» **Dataset records**:
╔══

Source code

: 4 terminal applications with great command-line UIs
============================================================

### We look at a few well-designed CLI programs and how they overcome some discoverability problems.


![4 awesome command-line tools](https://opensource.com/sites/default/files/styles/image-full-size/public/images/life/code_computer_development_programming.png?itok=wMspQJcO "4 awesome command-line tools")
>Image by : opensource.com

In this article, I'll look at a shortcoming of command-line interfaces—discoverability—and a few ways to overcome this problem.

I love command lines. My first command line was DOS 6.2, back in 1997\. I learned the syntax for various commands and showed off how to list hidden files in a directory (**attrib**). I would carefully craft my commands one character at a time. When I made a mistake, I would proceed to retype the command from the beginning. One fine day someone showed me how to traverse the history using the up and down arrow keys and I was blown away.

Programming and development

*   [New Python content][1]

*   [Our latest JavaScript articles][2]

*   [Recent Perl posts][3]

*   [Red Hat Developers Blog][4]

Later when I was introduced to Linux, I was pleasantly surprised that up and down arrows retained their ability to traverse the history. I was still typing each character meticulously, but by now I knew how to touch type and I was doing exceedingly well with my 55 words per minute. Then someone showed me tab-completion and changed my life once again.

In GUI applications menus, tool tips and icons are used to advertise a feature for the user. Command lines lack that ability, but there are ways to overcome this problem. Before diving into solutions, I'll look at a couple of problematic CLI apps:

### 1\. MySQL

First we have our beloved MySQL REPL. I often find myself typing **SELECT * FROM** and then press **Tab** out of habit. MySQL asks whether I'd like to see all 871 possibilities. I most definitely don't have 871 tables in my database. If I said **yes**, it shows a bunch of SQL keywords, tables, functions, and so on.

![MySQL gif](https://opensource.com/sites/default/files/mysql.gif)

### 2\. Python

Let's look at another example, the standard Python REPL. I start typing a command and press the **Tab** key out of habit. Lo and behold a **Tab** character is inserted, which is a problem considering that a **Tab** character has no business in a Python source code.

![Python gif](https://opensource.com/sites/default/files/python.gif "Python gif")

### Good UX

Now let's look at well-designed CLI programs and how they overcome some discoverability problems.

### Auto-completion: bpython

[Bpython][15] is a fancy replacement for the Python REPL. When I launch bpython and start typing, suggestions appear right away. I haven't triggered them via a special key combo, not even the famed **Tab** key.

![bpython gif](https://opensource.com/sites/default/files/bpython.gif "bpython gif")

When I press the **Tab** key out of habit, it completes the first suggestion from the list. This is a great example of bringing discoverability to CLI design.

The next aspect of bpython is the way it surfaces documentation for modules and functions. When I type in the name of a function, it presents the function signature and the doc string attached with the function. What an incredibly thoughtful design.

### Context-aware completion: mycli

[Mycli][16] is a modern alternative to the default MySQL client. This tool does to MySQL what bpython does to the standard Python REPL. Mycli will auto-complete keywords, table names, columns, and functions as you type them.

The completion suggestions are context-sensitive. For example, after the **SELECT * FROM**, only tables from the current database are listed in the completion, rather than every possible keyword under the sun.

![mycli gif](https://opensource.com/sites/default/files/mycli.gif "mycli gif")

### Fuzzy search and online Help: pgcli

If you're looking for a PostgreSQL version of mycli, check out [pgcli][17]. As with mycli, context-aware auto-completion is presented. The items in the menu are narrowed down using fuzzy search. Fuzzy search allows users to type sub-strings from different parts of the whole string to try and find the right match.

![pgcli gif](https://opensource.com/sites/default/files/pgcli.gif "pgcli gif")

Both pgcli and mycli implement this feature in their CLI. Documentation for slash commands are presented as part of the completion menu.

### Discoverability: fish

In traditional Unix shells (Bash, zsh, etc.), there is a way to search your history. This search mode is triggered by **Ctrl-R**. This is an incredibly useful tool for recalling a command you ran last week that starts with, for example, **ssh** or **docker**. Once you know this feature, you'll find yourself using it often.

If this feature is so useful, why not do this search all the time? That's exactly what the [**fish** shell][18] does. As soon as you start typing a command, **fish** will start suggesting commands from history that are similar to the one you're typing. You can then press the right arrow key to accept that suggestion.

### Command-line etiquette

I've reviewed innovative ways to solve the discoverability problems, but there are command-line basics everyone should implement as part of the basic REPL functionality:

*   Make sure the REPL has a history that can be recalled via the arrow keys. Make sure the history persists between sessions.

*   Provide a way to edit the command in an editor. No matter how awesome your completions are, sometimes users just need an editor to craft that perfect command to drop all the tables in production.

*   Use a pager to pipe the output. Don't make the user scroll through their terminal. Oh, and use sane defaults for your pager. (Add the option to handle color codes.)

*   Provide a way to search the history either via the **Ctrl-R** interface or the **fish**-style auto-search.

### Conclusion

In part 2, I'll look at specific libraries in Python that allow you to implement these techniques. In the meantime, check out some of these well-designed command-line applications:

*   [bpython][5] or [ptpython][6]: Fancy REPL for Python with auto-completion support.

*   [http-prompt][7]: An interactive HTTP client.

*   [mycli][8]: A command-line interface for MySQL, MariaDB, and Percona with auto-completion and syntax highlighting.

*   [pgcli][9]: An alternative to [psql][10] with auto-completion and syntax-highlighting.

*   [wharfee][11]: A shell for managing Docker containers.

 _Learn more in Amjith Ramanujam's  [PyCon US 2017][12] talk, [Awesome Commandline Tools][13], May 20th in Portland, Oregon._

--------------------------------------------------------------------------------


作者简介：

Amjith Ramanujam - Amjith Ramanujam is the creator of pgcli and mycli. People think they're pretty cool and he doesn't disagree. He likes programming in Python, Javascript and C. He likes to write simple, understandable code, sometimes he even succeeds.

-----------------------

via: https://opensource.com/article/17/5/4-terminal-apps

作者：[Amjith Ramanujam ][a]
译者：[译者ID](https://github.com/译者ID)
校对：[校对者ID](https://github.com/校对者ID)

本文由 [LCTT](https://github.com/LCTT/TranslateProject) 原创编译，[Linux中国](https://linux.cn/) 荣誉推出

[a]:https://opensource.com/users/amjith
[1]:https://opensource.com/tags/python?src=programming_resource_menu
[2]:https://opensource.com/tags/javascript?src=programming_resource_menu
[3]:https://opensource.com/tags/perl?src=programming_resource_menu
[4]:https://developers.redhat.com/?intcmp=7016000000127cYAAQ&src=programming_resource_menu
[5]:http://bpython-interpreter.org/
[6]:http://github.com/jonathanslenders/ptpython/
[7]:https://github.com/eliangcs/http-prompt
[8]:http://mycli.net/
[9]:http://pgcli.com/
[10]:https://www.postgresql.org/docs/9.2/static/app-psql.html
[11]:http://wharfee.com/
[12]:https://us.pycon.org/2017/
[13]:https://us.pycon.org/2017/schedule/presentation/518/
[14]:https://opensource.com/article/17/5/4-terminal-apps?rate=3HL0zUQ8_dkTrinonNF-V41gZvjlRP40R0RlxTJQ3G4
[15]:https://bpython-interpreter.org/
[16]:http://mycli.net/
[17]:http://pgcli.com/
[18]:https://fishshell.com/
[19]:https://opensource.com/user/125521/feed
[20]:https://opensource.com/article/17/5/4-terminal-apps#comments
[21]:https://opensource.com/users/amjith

╚══

» **Work required**: All lines from the top of the data through the line containing "### We look" need to be retyped exactly, and nothing more.

» **Solved problem**:
Source code

: 4 terminal applications with great command-line UIs
============================================================

### We look at a few well-designed CLI programs and how they overcome some discoverability problems.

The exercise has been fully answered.